Using the barbed wire for a perch were Say's and Black Phoebe, and several Western Bluebirds.    On the way home stopped at the Audubon Overlook - on the bay floated a huge mixed flock of Scaup and Ruddy Duck (they travel together), along the shore all the various shore birds feeding in the wet sand.  In a few weeks the majority of  the ducks and shorebirds will take flight to their breeding grounds in the north.
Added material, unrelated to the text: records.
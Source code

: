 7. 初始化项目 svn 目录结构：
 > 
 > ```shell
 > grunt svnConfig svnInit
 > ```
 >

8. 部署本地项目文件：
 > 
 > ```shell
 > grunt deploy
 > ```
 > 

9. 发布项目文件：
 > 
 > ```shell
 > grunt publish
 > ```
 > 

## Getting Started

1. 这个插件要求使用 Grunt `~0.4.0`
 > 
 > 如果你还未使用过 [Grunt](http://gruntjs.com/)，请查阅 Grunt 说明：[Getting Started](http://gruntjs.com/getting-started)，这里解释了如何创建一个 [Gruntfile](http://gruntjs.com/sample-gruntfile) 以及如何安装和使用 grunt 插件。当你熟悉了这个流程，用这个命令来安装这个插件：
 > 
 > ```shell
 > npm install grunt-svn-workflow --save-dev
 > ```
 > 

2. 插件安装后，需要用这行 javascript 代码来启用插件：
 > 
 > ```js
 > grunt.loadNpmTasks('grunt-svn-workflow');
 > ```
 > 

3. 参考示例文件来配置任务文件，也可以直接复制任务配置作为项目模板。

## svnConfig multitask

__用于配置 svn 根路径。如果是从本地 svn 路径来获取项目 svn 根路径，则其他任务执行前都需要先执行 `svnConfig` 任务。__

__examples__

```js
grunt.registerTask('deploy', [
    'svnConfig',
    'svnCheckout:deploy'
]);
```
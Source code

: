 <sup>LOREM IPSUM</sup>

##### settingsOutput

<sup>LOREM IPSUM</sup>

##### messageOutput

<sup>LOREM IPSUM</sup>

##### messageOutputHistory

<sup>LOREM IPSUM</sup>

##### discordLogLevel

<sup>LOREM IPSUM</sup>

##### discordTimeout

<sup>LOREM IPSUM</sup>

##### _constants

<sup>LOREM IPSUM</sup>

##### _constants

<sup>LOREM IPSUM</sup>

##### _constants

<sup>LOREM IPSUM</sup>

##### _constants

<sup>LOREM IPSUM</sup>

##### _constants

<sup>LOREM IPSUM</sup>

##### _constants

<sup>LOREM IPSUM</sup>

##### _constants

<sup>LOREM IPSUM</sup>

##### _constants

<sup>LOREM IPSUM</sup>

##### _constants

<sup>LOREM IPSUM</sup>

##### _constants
Takes awhile for me to adjust to the quiet emptiness of the bay.  Happy Birding!

Saturday, February 23, 2013


 Open Space - The morning was glorious - Clear blue sky - Cool breeze out of the west.  To the north rocky Madonna Mountain, elevation 1,292 feet.  A pair of Turkey Vultures soared over the open space.  A vocal pair of Red-shouldered Hawks were playing a game of mating tag.
 I stopped to listen to the distant song of a Meadowlark.  Nearby was the call of an American Kestrel, North America's smallest Falcon (photo by Linda Tanner), and there it was, only a few yards away, diving out of the sky at sonic speed to snag a small mammal with its piercing talons, and off it sped. This amazing scene lasted about 3 seconds.
Walked over to the lake.  A migratory Snow Goose (photo, right) was keeping company with its city cousins, 4 large and very vocal domestic geese.  The small Snow Goose followed the foursome at a discrete distance except when stale bread appeared in someone's hand, then the Snow Goose was right in the middle of the melee.   Laguna Lake Park never disappoints.

Tuesday, January 29, 2013


This Morning drove over the hill to Atascadero to check out the birds at Atascadero Lake and the Sewer Facility.  Weather was cold, breezy, and as you can see by the photo, the clouds were fabulous.  Walked around the lake. Coots and Mallards were abundant.  Found interesting hybred Mallards.  There were two that had Mallard heads and totally white bodies (rather bizarre); another pair had mallard bodies and white head with a tuft at the top. (must be something in the water)
Around the lake are numerous Valley Oaks that supply the Acorn Woodpecker with acorns that the woodpeckers cram into the nooks and crannies of the tree's thick bark.  I could hear the Woodpeckers, but they were at a distance.  Yellow-rumped Warblers were busy and had a few sightings of the perky little Oak Titmouse.
The Sewer facility is located near the Salinas River bed.  In the past I had seen Wood Ducks in the filtration pond but today only one Mallard was present.  Nearby is the trailhead to a 5 mile segment  of the Juan Bautista de Anza National Historic Trail.  The trail goes from Sonora Mexico to San Francisco.  It is a narrow dirt path, much used by horses which may have had something to do with cutting the walk short plus large rain drops that had begun to fall.  Checking out the oaks as I trudged back to the car, I spotted a Great Horned Owl.  Wow, he/she was a beauty.  I was a happy camper.